# Work request:
Leave out the pictures and retype all the entries below exactly.

--- Exercise materials ---

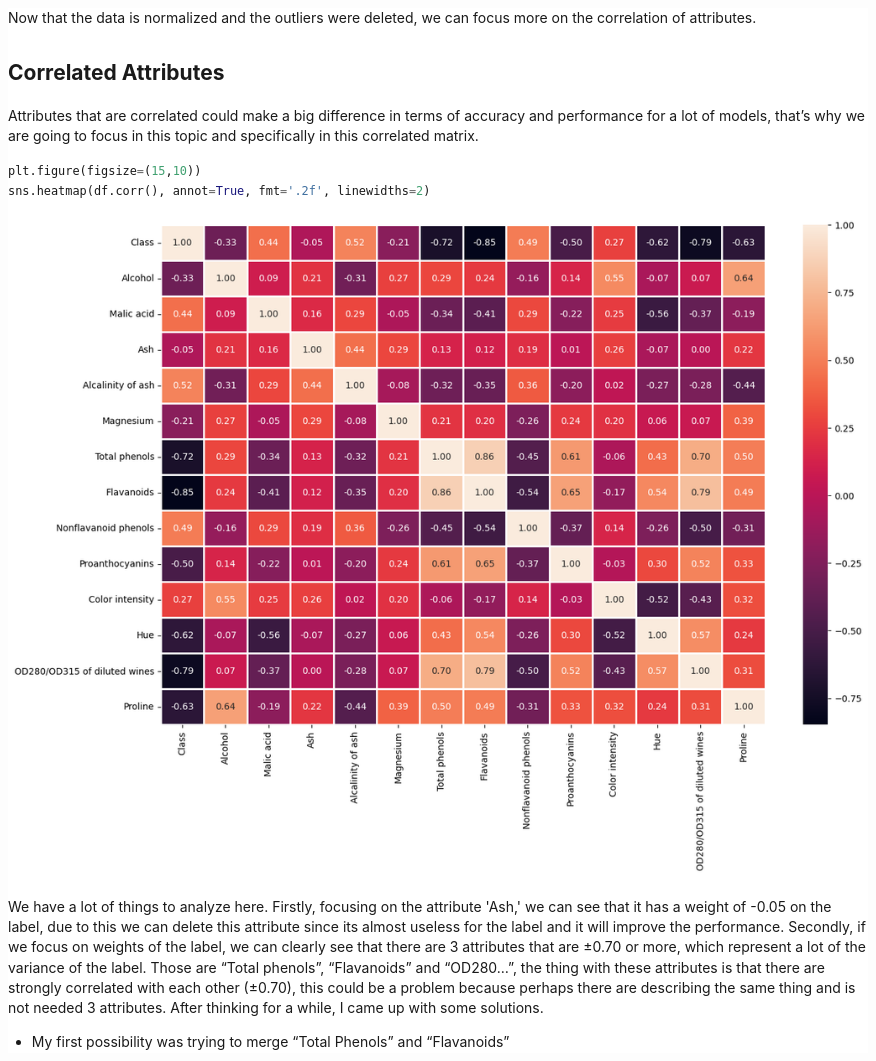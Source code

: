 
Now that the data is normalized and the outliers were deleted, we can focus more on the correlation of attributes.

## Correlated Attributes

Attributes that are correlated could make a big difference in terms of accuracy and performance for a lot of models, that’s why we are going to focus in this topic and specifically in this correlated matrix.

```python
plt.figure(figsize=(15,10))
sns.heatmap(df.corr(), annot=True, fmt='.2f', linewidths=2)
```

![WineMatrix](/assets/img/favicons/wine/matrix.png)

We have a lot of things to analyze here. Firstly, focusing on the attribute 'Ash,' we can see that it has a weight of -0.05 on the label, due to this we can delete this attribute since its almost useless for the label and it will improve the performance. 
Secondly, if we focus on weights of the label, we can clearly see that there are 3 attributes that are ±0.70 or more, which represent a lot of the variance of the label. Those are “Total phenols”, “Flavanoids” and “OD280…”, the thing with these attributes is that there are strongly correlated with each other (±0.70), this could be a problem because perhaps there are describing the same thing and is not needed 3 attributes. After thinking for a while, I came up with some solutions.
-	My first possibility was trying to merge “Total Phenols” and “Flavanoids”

---

# Solution to the problem:
Source code

: 
Now that the data is normalized and the outliers were deleted, we can focus more on the correlation of attributes.

## Correlated Attributes

Attributes that are correlated could make a big difference in terms of accuracy and performance for a lot of models, that’s why we are going to focus in this topic and specifically in this correlated matrix.

```python
plt.figure(figsize=(15,10))
sns.heatmap(df.corr(), annot=True, fmt='.2f', linewidths=2)
```

![WineMatrix](/assets/img/favicons/wine/matrix.png)

We have a lot of things to analyze here. Firstly, focusing on the attribute 'Ash,' we can see that it has a weight of -0.05 on the label, due to this we can delete this attribute since its almost useless for the label and it will improve the performance. 
Secondly, if we focus on weights of the label, we can clearly see that there are 3 attributes that are ±0.70 or more, which represent a lot of the variance of the label. Those are “Total phenols”, “Flavanoids” and “OD280…”, the thing with these attributes is that there are strongly correlated with each other (±0.70), this could be a problem because perhaps there are describing the same thing and is not needed 3 attributes. After thinking for a while, I came up with some solutions.
-	My first possibility was trying to merge “Total Phenols” and “Flavanoids”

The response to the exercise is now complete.